Your assignment: No pictures should appear. The lines from the beginning of the listing through the one holding "Score: the value of the score function" must be reproduced exactly, and nothing more.

(Beginning of Records shown)

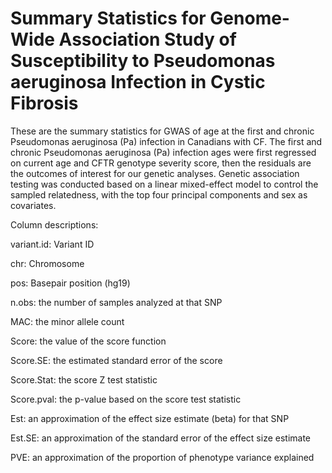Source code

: # Summary Statistics for Genome-Wide Association Study of Susceptibility to Pseudomonas aeruginosa Infection in Cystic Fibrosis


These are the summary statistics for GWAS of age at the first and chronic Pseudomonas aeruginosa (Pa) infection in Canadians with CF. The first and chronic Pseudomonas aeruginosa (Pa) infection ages were first regressed on current age and CFTR genotype severity score, then the residuals are the outcomes of interest for our genetic analyses. Genetic association testing was conducted based on a linear mixed-effect model to control the sampled relatedness, with the top four principal components and sex as covariates. 

Column descriptions:

variant.id: Variant ID

chr: Chromosome

pos: Basepair position (hg19)

n.obs: the number of samples analyzed at that SNP

MAC: the minor allele count

Score: the value of the score function

Score.SE: the estimated standard error of the score

Score.Stat: the score Z test statistic

Score.pval: the p-value based on the score test statistic

Est: an approximation of the effect size estimate (beta) for that SNP

Est.SE: an approximation of the standard error of the effect size estimate

PVE: an approximation of the proportion of phenotype variance explained

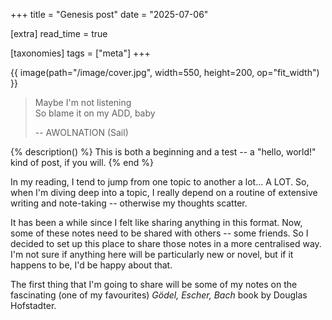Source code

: +++
title = "Genesis post"
date = "2025-07-06"

[extra]
read_time = true

[taxonomies]
tags = ["meta"]
+++

{{ image(path="/image/cover.jpg", width=550, height=200, op="fit_width") }}

> Maybe I'm not listening<br>
> So blame it on my ADD, baby<br>
>
> -- AWOLNATION (Sail)

{% description() %}
This is both a beginning and a test -- a "hello, world!" kind of post, if you
will.
{% end %}

In my reading, I tend to jump from one topic to another a lot... A LOT. So, when
I'm diving deep into a topic, I really depend on a routine of extensive writing
and note-taking -- otherwise my thoughts scatter.

It has been a while since I felt like sharing anything in this format. Now, some
of these notes need to be shared with others -- some friends. So I decided to
set up this place to share those notes in a more centralised way. I'm not sure
if anything here will be particularly new or novel, but if it happens to be, I'd
be happy about that.

The first thing that I'm going to share will be some of my notes on the
fascinating (one of my favourites) *Gödel, Escher, Bach* book by Douglas
Hofstadter.
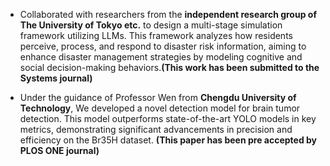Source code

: - Collaborated with researchers from the **independent research group of The University of Tokyo etc.** to design a multi-stage simulation framework utilizing LLMs. This framework analyzes how residents perceive, process, and respond to disaster risk information, aiming to enhance disaster management strategies by modeling cognitive and social decision-making behaviors.**(This work has been submitted to the Systems journal)**

- Under the guidance of Professor Wen from **Chengdu University of Technology**, We developed a novel detection model for brain tumor detection. This model outperforms state-of-the-art YOLO models in key metrics, demonstrating significant advancements in precision and efficiency on the Br35H dataset. **(This paper has been pre accepted by PLOS ONE journal)**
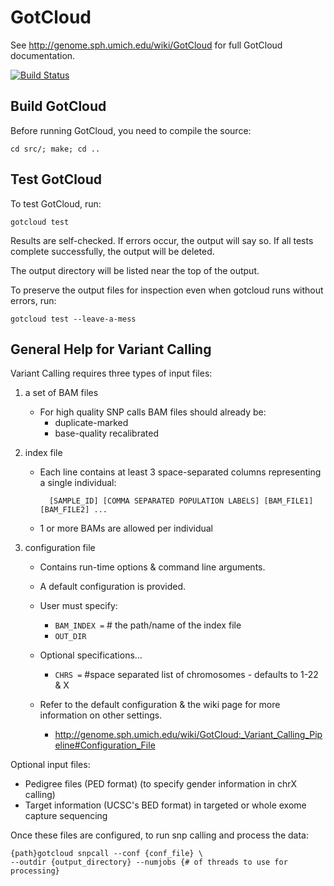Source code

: 
GotCloud
========
See <http://genome.sph.umich.edu/wiki/GotCloud> for full GotCloud documentation.

[![Build Status](https://travis-ci.org/statgen/gotcloud.svg?branch=master)](https://travis-ci.org/statgen/gotcloud)

Build GotCloud
--------------
Before running GotCloud, you need to compile the source:

    cd src/; make; cd ..

Test GotCloud
-------------
To test GotCloud, run:

    gotcloud test

Results are self-checked.  If errors occur, the output will say so.  If all tests complete successfully, the output will be deleted.

The output directory will be listed near the top of the output.

To preserve the output files for inspection even when gotcloud runs without errors, run:

    gotcloud test --leave-a-mess


General Help for Variant Calling
--------------------------------

Variant Calling requires three types of input files:

1. a set of BAM files
    - For high quality SNP calls BAM files should already be:
        - duplicate-marked 
        - base-quality recalibrated

2. index file
    - Each line contains at least 3 space-separated columns representing a single individual:

            [SAMPLE_ID] [COMMA SEPARATED POPULATION LABELS] [BAM_FILE1] [BAM_FILE2] ...

    - 1 or more BAMs are allowed per individual

3. configuration file
    - Contains run-time options & command line arguments.  
    - A default configuration is provided.
    - User must specify:
        - `BAM_INDEX =`   # the path/name of the index file
        - `OUT_DIR`

    - Optional specifications...
        - `CHRS =` #space separated list of chromosomes - defaults to 1-22 & X

    - Refer to the default configuration & the wiki page for more information on other settings.
        - <http://genome.sph.umich.edu/wiki/GotCloud:_Variant_Calling_Pipeline#Configuration_File>

Optional input files:

- Pedigree files (PED format) (to specify gender information in chrX calling)
- Target information (UCSC's BED format) in targeted or whole exome capture sequencing

Once these files are configured, to run snp calling and process the data:

    {path}gotcloud snpcall --conf {conf_file} \
    --outdir {output_directory} --numjobs {# of threads to use for processing}

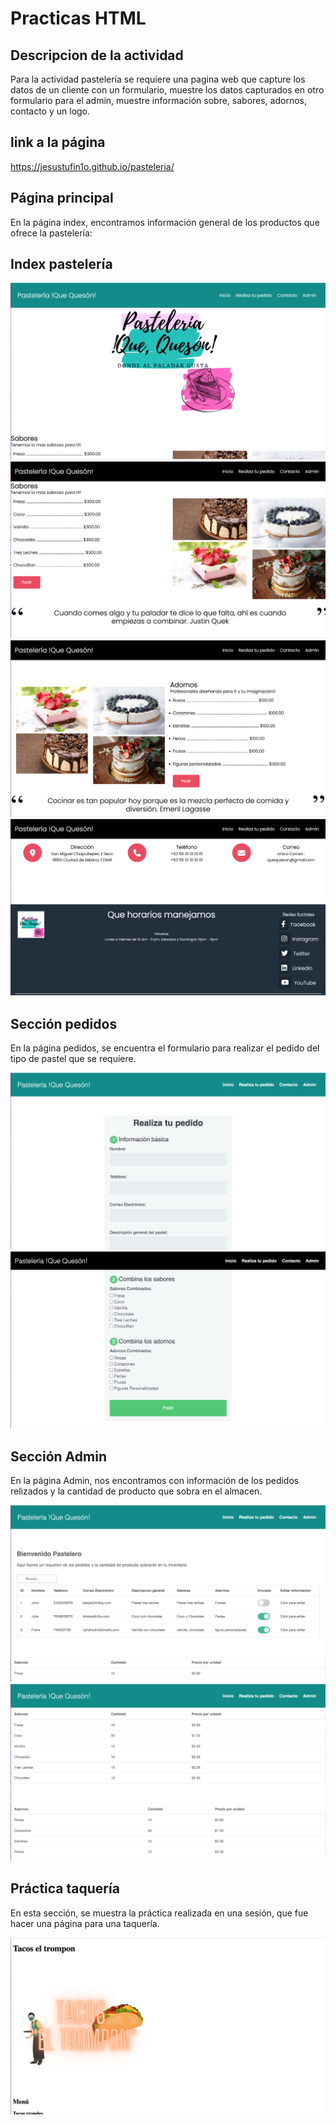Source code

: # Practicas HTML

## Descripcion de la actividad

Para la actividad pastelería se requiere una pagina web que capture los datos de un cliente con un formulario, muestre los datos capturados en otro formulario para el admin, muestre información sobre, sabores, adornos, contacto y un logo.

## **link a la página**
https://jesustufin1o.github.io/pasteleria/

## **Página principal**

En la página index, encontramos información general de los productos que ofrece la pastelería:

## **Index pastelería**

![Index 1](./imagenes/index.png)
![Index 2](./imagenes/index2.png)
![Index 3](./imagenes/index3.png)
![Index 4](./imagenes/index4.png)

## **Sección pedidos**

En la página pedidos, se encuentra el formulario para realizar el pedido del tipo de pastel que se requiere.

![Pedidos 1](./imagenes/pedido1.png)
![Pedidos 2](./imagenes/pedido2.png)

## **Sección Admin**

En la página Admin, nos encontramos con información de los pedidos relizados y la cantidad de producto que sobra en el almacen.

![Admin 1](./imagenes/admin1.png)
![Admin 2](./imagenes/admin2.png)

## **Práctica taquería**

En esta sección, se muestra la práctica realizada en una sesión, que fue hacer una página para una taquería.

![Taquería 1](./imagenes/taqueria1.png)
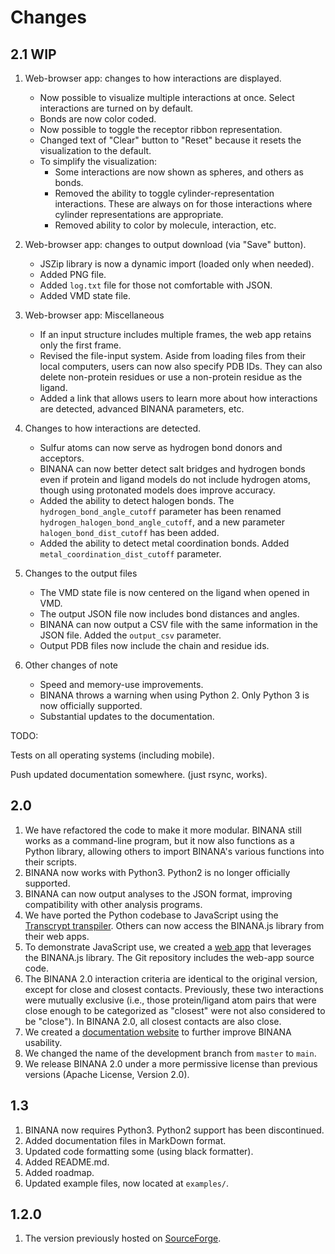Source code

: # Changes

## 2.1 WIP

1. Web-browser app: changes to how interactions are displayed.
   - Now possible to visualize multiple interactions at once. Select
     interactions are turned on by default.
   - Bonds are now color coded.
   - Now possible to toggle the receptor ribbon representation.
   - Changed text of "Clear" button to "Reset" because it resets the
     visualization to the default.
   - To simplify the visualization:
     - Some interactions are now shown as spheres, and others as bonds.
     - Removed the ability to toggle cylinder-representation interactions. These
       are always on for those interactions where cylinder representations are
       appropriate.
     - Removed ability to color by molecule, interaction, etc.

2. Web-browser app: changes to output download (via "Save" button).
   - JSZip library is now a dynamic import (loaded only when needed).
   - Added PNG file.
   - Added `log.txt` file for those not comfortable with JSON.
   - Added VMD state file.

3. Web-browser app: Miscellaneous
   - If an input structure includes multiple frames, the web app retains only
     the first frame.
   - Revised the file-input system. Aside from loading files from their local
     computers, users can now also specify PDB IDs. They can also delete
     non-protein residues or use a non-protein residue as the ligand.
   - Added a link that allows users to learn more about how interactions are
     detected, advanced BINANA parameters, etc.

4. Changes to how interactions are detected.
   - Sulfur atoms can now serve as hydrogen bond donors and acceptors.
   - BINANA can now better detect salt bridges and hydrogen bonds even if
     protein and ligand models do not include hydrogen atoms, though using
     protonated models does improve accuracy.
   - Added the ability to detect halogen bonds. The `hydrogen_bond_angle_cutoff`
     parameter has been renamed `hydrogen_halogen_bond_angle_cutoff`, and a new
     parameter `halogen_bond_dist_cutoff` has been added.
   - Added the ability to detect metal coordination bonds. Added
     `metal_coordination_dist_cutoff` parameter.

5. Changes to the output files
   - The VMD state file is now centered on the ligand when opened in VMD.
   - The output JSON file now includes bond distances and angles.
   - BINANA can now output a CSV file with the same information in the JSON
     file.  Added the `output_csv` parameter.
   - Output PDB files now include the chain and residue ids.

6. Other changes of note
   - Speed and memory-use improvements.
   - BINANA throws a warning when using Python 2. Only Python 3 is now
     officially supported.
   - Substantial updates to the documentation.

TODO:

Tests on all operating systems (including mobile).

Push updated documentation somewhere. (just rsync, works).

## 2.0

1. We have refactored the code to make it more modular. BINANA still works as a
   command-line program, but it now also functions as a Python library, allowing
   others to import BINANA's various functions into their scripts.
2. BINANA now works with Python3. Python2 is no longer officially supported.
3. BINANA can now output analyses to the JSON format, improving compatibility
   with other analysis programs.
4. We have ported the Python codebase to JavaScript using the [Transcrypt
   transpiler](https://www.transcrypt.org/). Others can now access the BINANA.js
   library from their web apps.
5. To demonstrate JavaScript use, we created a [web
   app](http://durrantlab.com/binana/) that leverages the BINANA.js library. The
   Git repository includes the web-app source code.
6. The BINANA 2.0 interaction criteria are identical to the original version,
   except for close and closest contacts. Previously, these two interactions
   were mutually exclusive (i.e., those protein/ligand atom pairs that were
   close enough to be categorized as "closest" were not also considered to be
   "close"). In BINANA 2.0, all closest contacts are also close.
7. We created a [documentation website](http://durrantlab.com/apps/binana/docs/)
   to further improve BINANA usability.
8. We changed the name of the development branch from `master` to `main`.
9. We release BINANA 2.0 under a more permissive license than previous versions
   (Apache License, Version 2.0). 

## 1.3

1. BINANA now requires Python3. Python2 support has been discontinued.
2. Added documentation files in MarkDown format.
3. Updated code formatting some (using black formatter).
4. Added README.md.
5. Added roadmap.
6. Updated example files, now located at `examples/`.

## 1.2.0

1. The version previously hosted on
   [SourceForge](https://sourceforge.net/projects/binana/).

(End of Records shown)

Response area:
Source code

: # Summary Statistics for Genome-Wide Association Study of Susceptibility to Pseudomonas aeruginosa Infection in Cystic Fibrosis


These are the summary statistics for GWAS of age at the first and chronic Pseudomonas aeruginosa (Pa) infection in Canadians with CF. The first and chronic Pseudomonas aeruginosa (Pa) infection ages were first regressed on current age and CFTR genotype severity score, then the residuals are the outcomes of interest for our genetic analyses. Genetic association testing was conducted based on a linear mixed-effect model to control the sampled relatedness, with the top four principal components and sex as covariates. 

Column descriptions:

variant.id: Variant ID

chr: Chromosome

pos: Basepair position (hg19)

n.obs: the number of samples analyzed at that SNP

MAC: the minor allele count

Score: the value of the score function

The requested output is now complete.